The University of Alaska Fairbanks has found statistically significant increases in precipitation on the order of 10% to 15% since 1950.

However, scientists hadn’t identified any trends in the amount of snow, rain, and freezing rain across the region for a long time, but now the situation is changing: it is getting wetter everywhere in all seasons, with a shift from snow to rain at the fringes of the Artic where the temperatures are highest.

According to the 2022 Arctic Report Card, an annual publication from the US National Oceanic and Atmospheric Administration (Noaa), October 2021 to September 2022 was the 3rd wettest year of the last 72 years.

Freezing rain is becoming a bigger issue. Fairbanks, Alaska’s second-largest city, has recently experienced a 35mm downfall. The ice layer that’s left behind makes roads more hazardous, causing difficulties for foraging wildlife until the spring thaw comes.

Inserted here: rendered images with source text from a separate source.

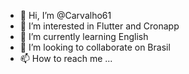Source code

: - 👋 Hi, I’m @Carvalho61
- 👀 I’m interested in Flutter and Cronapp
- 🌱 I’m currently learning English
- 💞️ I’m looking to collaborate on Brasil
- 📫 How to reach me ...

<!---
Carvalho61/Carvalho61 is a ✨ special ✨ repository because its `README.md` (this file) appears on your GitHub profile.
You can click the Preview link to take a look at your changes.
--->
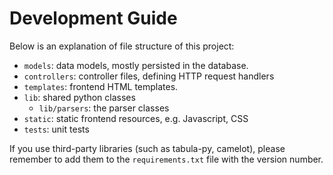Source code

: Development Guide
===

Below is an explanation of file structure of this project:

* `models`: data models, mostly persisted in the database.
* `controllers`: controller files, defining HTTP request handlers
* `templates`: frontend HTML templates.
* `lib`: shared python classes
    * `lib/parsers`: the parser classes
* `static`: static frontend resources, e.g. Javascript, CSS
* `tests`: unit tests

If you use third-party libraries (such as tabula-py, camelot), please remember to add them to the `requirements.txt` file with the version number.

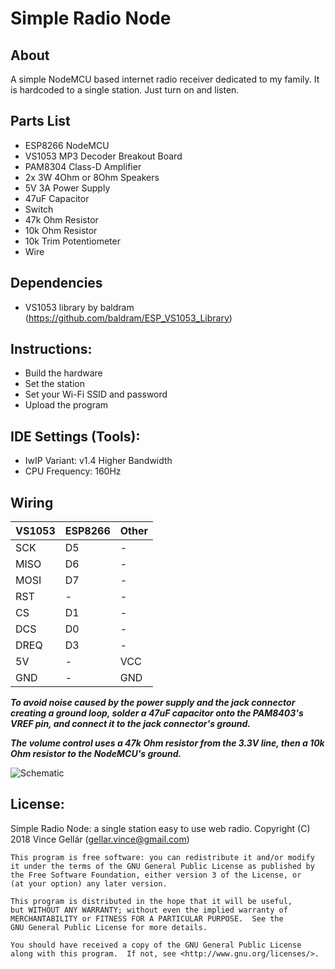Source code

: # Simple Radio Node

## About
A simple NodeMCU based internet radio receiver dedicated to my family. It is hardcoded to a single station. Just turn on and listen.

## Parts List
- ESP8266 NodeMCU
- VS1053 MP3 Decoder Breakout Board
- PAM8304 Class-D Amplifier
- 2x 3W 4Ohm or 8Ohm Speakers
- 5V 3A Power Supply
- 47uF Capacitor
- Switch
- 47k Ohm Resistor
- 10k Ohm Resistor
- 10k Trim Potentiometer
- Wire

## Dependencies
- VS1053 library by baldram (https://github.com/baldram/ESP_VS1053_Library)

## Instructions:
- Build the hardware
- Set the station
- Set your Wi-Fi SSID and password
- Upload the program

## IDE Settings (Tools):
- IwIP Variant: v1.4 Higher Bandwidth
- CPU Frequency: 160Hz

## Wiring
| VS1053  | ESP8266 |  Other   |
|---------|---------|----------|
|   SCK   |   D5    |    -     |
|   MISO  |   D6    |    -     |
|   MOSI  |   D7    |    -     |
|   RST   |    -    |    -     |
|   CS    |   D1    |    -     |
|   DCS   |   D0    |    -     |
|   DREQ  |   D3    |    -     |
|   5V    |    -    |   VCC    |
|   GND   |    -    |   GND    |

**_To avoid noise caused by the power supply and the jack connector creating a ground loop, solder a 47uF capacitor onto the PAM8403's VREF pin, and connect it to the jack connector's ground._**

**_The volume control uses a 47k Ohm resistor from the 3.3V line, then a 10k Ohm resistor to the NodeMCU's ground._**

![Schematic](https://github.com/vincegellar/Simple-Radio-Node/blob/master/Images/sr_node.png)

## License:

Simple Radio Node: a single station easy to use web radio.
    Copyright (C) 2018  Vince Gellár (gellar.vince@gmail.com)

    This program is free software: you can redistribute it and/or modify
    it under the terms of the GNU General Public License as published by
    the Free Software Foundation, either version 3 of the License, or
    (at your option) any later version.

    This program is distributed in the hope that it will be useful,
    but WITHOUT ANY WARRANTY; without even the implied warranty of
    MERCHANTABILITY or FITNESS FOR A PARTICULAR PURPOSE.  See the
    GNU General Public License for more details.

    You should have received a copy of the GNU General Public License
    along with this program.  If not, see <http://www.gnu.org/licenses/>.
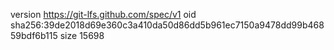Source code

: version https://git-lfs.github.com/spec/v1
oid sha256:39de2018d69e360c3a410da50d86dd5b961ec7150a9478dd99b46859bdf6b115
size 15698
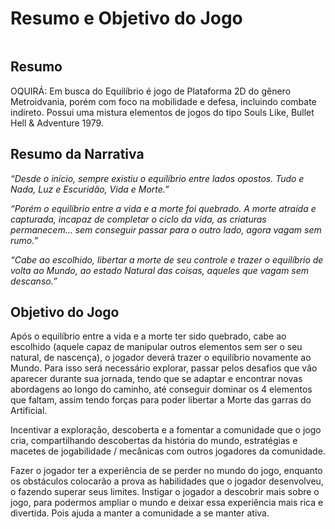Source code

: # Resumo e Objetivo do Jogo

<figure><img src="../.gitbook/assets/Capa Provisória.jpg" alt=""><figcaption></figcaption></figure>

## Resumo

OQUIRÁ: Em busca do Equilíbrio é jogo de Plataforma 2D do gênero Metroidvania, porém com foco na mobilidade e defesa, incluindo combate indireto. Possui uma mistura elementos de jogos do tipo Souls Like, Bullet Hell & Adventure 1979.&#x20;



## Resumo da Narrativa

_“Desde o início, sempre existiu o equilíbrio entre lados opostos. Tudo e Nada, Luz e Escuridão, Vida e Morte.”_&#x20;

_“Porém o equilíbrio entre a vida e a morte foi quebrado. A morte atraída e capturada, incapaz de completar o ciclo da vida, as criaturas permanecem… sem conseguir passar para o outro lado, agora vagam sem rumo.”_&#x20;

_“Cabe ao escolhido, libertar a morte de seu controle e trazer o equilíbrio de volta ao Mundo, ao estado Natural das coisas, aqueles que vagam sem descanso.”_



## Objetivo do Jogo

Após o equilíbrio entre a vida e a morte ter sido quebrado, cabe ao escolhido (aquele capaz de manipular outros elementos sem ser o seu natural, de nascença), o jogador deverá trazer o equilíbrio novamente ao Mundo. Para isso será necessário explorar, passar pelos desafios que vão aparecer durante sua jornada, tendo que se adaptar e encontrar novas abordagens ao longo do caminho, até conseguir dominar os 4 elementos que faltam, assim tendo forças para poder libertar a Morte das garras do Artificial.

Incentivar a exploração, descoberta e a fomentar a comunidade que o jogo cria, compartilhando descobertas da história do mundo, estratégias e macetes de jogabilidade / mecânicas com outros jogadores da comunidade.

Fazer o jogador ter a experiência de se perder no mundo do jogo, enquanto os obstáculos colocarão a prova as habilidades que o jogador desenvolveu, o fazendo superar seus limites. Instigar o jogador a descobrir mais sobre o jogo, para podermos ampliar o mundo e deixar essa experiência mais rica e divertida. Pois ajuda a manter a comunidade a se manter ativa.

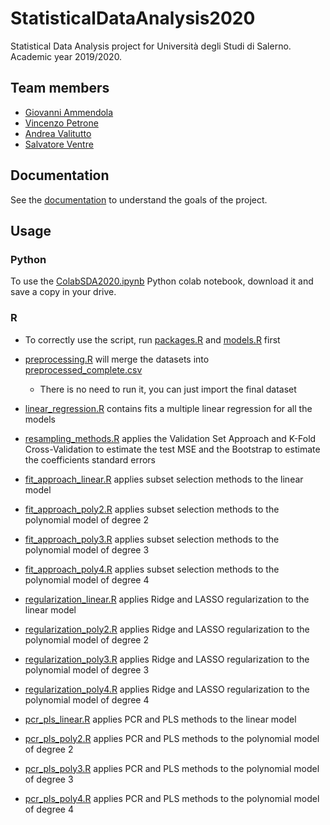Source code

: # StatisticalDataAnalysis2020

Statistical Data Analysis project for Università degli Studi di Salerno. Academic year 2019/2020. 

## Team members

* [Giovanni Ammendola](https://github.com/giorge1)
* [Vincenzo Petrone](https://github.com/v8p1197)
* [Andrea Valitutto](https://github.com/andrewvali)
* [Salvatore Ventre](https://github.com/salventre)

## Documentation

See the [documentation](https://github.com/v8p1197/StatisticalDataAnalysis2020/blob/master/ReportSDA2020.pdf) to understand the goals of the project.

## Usage

### Python

To use the [ColabSDA2020.ipynb](https://github.com/v8p1197/StatisticalDataAnalysis2020/blob/master/Python/ColabSDA2020.ipynb) Python colab notebook, download it and save a copy in your drive.

### R

* To correctly use the script, run [packages.R](https://github.com/v8p1197/StatisticalDataAnalysis2020/blob/master/R/packages.R) and [models.R](https://github.com/v8p1197/StatisticalDataAnalysis2020/blob/master/R/models.R) first
* [preprocessing.R](https://github.com/v8p1197/StatisticalDataAnalysis2020/blob/master/R/preprocessing.R) will merge the datasets into [preprocessed_complete.csv](https://github.com/v8p1197/StatisticalDataAnalysis2020/blob/master/R/Data/preprocessed_complete.csv)
  - There is no need to run it, you can just import the final dataset
* [linear_regression.R](https://github.com/v8p1197/StatisticalDataAnalysis2020/blob/master/R/linear_regression.R) contains fits a multiple linear regression for all the models
* [resampling_methods.R](https://github.com/v8p1197/StatisticalDataAnalysis2020/blob/master/R/resampling_methods.R) applies the Validation Set Approach and K-Fold Cross-Validation to estimate the test MSE and the Bootstrap to estimate the coefficients standard errors
* [fit_approach_linear.R](https://github.com/v8p1197/StatisticalDataAnalysis2020/blob/master/R/fit_approach_linear.R) applies subset selection methods to the linear model
* [fit_approach_poly2.R](https://github.com/v8p1197/StatisticalDataAnalysis2020/blob/master/R/fit_approach_poly2.R) applies subset selection methods to the polynomial model of degree 2
* [fit_approach_poly3.R](https://github.com/v8p1197/StatisticalDataAnalysis2020/blob/master/R/fit_approach_poly3.R) applies subset selection methods to the polynomial model of degree 3
* [fit_approach_poly4.R](https://github.com/v8p1197/StatisticalDataAnalysis2020/blob/master/R/fit_approach_poly4.R) applies subset selection methods to the polynomial model of degree 4
* [regularization_linear.R](https://github.com/v8p1197/StatisticalDataAnalysis2020/blob/master/R/regularization_linear.R) applies Ridge and LASSO regularization to the linear model
* [regularization_poly2.R](https://github.com/v8p1197/StatisticalDataAnalysis2020/blob/master/R/regularization_poly2.R) applies Ridge and LASSO regularization to the polynomial model of degree 2
* [regularization_poly3.R](https://github.com/v8p1197/StatisticalDataAnalysis2020/blob/master/R/regularization_poly3.R) applies Ridge and LASSO regularization to the polynomial model of degree 3
* [regularization_poly4.R](https://github.com/v8p1197/StatisticalDataAnalysis2020/blob/master/R/regularization_poly4.R) applies Ridge and LASSO regularization to the polynomial model of degree 4

* [pcr_pls_linear.R](https://github.com/v8p1197/StatisticalDataAnalysis2020/blob/master/R/pcr_pls_linear.R) applies PCR and PLS methods to the linear model
* [pcr_pls_poly2.R](https://github.com/v8p1197/StatisticalDataAnalysis2020/blob/master/R/pcr_pls_poly2.R) applies PCR and PLS methods to the polynomial model of degree 2
* [pcr_pls_poly3.R](https://github.com/v8p1197/StatisticalDataAnalysis2020/blob/master/R/pcr_pls_poly3.R) applies PCR and PLS methods to the polynomial model of degree 3
* [pcr_pls_poly4.R](https://github.com/v8p1197/StatisticalDataAnalysis2020/blob/master/R/pcr_pls_poly4.R) applies PCR and PLS methods to the polynomial model of degree 4
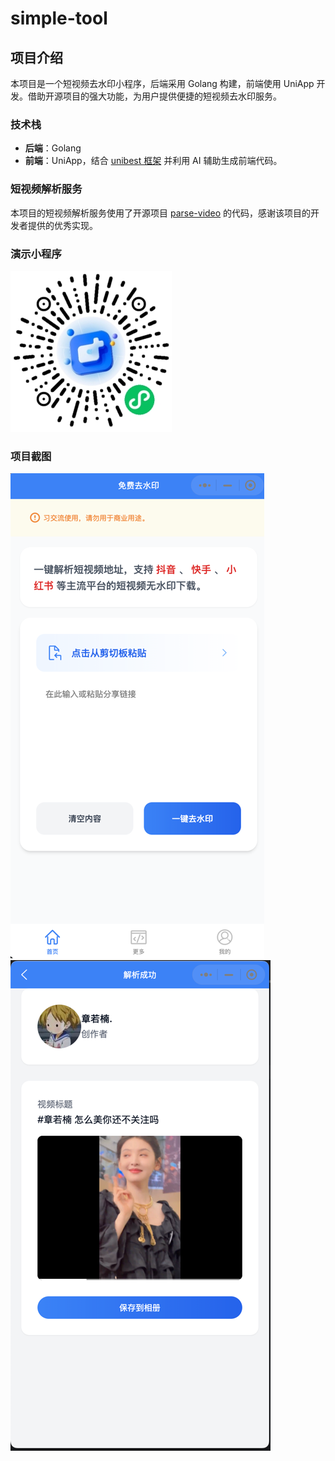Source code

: ###
# simple-tool

## 项目介绍
本项目是一个短视频去水印小程序，后端采用 Golang 构建，前端使用 UniApp 开发。借助开源项目的强大功能，为用户提供便捷的短视频去水印服务。

### 技术栈
- **后端**：Golang
- **前端**：UniApp，结合 [unibest 框架](https://www.unibest.tech) 并利用 AI 辅助生成前端代码。

### 短视频解析服务
本项目的短视频解析服务使用了开源项目 [parse-video](https://github.com/wujunwei928/parse-video) 的代码，感谢该项目的开发者提供的优秀实现。

### 演示小程序
![gh_ab727743ed5c_258.jpg](img_2.jpg)

### 项目截图
![img.png](img.png)
![img_1.png](img_1.png)




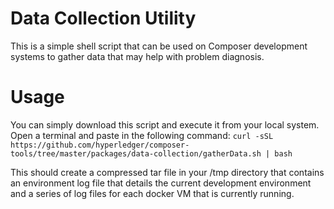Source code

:# Data Collection Utility

This is a simple shell script that can be used on Composer development systems to gather data that may help with problem diagnosis. 

# Usage
You can simply download this script and execute it from your local system. 
Open a terminal and paste in the following command:
`curl -sSL https://github.com/hyperledger/composer-tools/tree/master/packages/data-collection/gatherData.sh | bash`

This should create a compressed tar file in your /tmp directory that contains an environment log file that details the current development environment and a series of log files for each docker VM that is currently running.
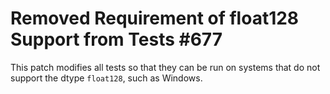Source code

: # Removed Requirement of float128 Support from Tests #677

This patch modifies all tests so that they can be run on
systems that do not support the dtype `float128`, such
as Windows.
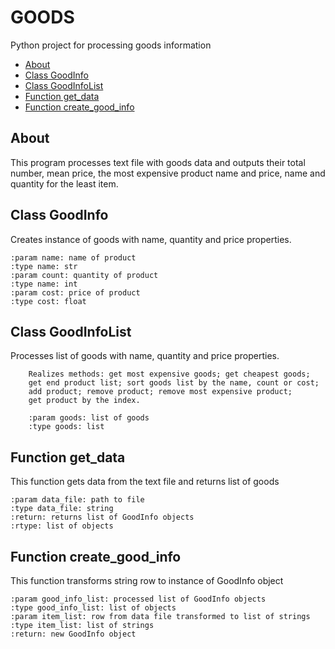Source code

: # GOODS
Python project for processing goods information

- [About](#1)
- [Class GoodInfo](#2)
- [Class GoodInfoList](#3)
- [Function get_data](#4)
- [Function create_good_info](#5)

## <a name="1">About</a>
This program processes text file with goods data
and outputs their total number, mean price,
the most expensive product name and price,
name and quantity for the least item.

## <a name="2">Class GoodInfo</a>
Creates instance of goods with name, quantity and price properties.

    :param name: name of product
    :type name: str
    :param count: quantity of product
    :type name: int
    :param cost: price of product
    :type cost: float
  
## <a name="3">Class GoodInfoList</a>
 Processes list of goods with name, quantity and price properties.

        Realizes methods: get most expensive goods; get cheapest goods;
        get end product list; sort goods list by the name, count or cost;
        add product; remove product; remove most expensive product;
        get product by the index.

        :param goods: list of goods
        :type goods: list
        
## <a name="4">Function get_data</a>
This function gets data from the text file and returns list of goods

    :param data_file: path to file
    :type data_file: string
    :return: returns list of GoodInfo objects
    :rtype: list of objects
    
## <a name="5">Function create_good_info</a>
This function transforms string row to instance of GoodInfo object

    :param good_info_list: processed list of GoodInfo objects
    :type good_info_list: list of objects
    :param item_list: row from data file transformed to list of strings
    :type item_list: list of strings
    :return: new GoodInfo object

Furthermore, there are other complications, such as the rapid melt of heavier amounts of snowfall, which leads to flooding.

«The infrastructure that’s in place, the drainage systems in the villages, in urban areas, is designed for the past», said Prof John Walsh from University of Alaska Fairbanks. «And as we get new extremes of precipitation then the infrastructure is not going to be able to handle everything that’s falling».

If the temperatures are warmer, more moisture is evaporating from the ocean, which will eventually precipitate out and show up as snow or rain. In addition, the higher temperatures are also melting the sea-ice cover, exposing more ocean to evaporation, leading to further precipitation.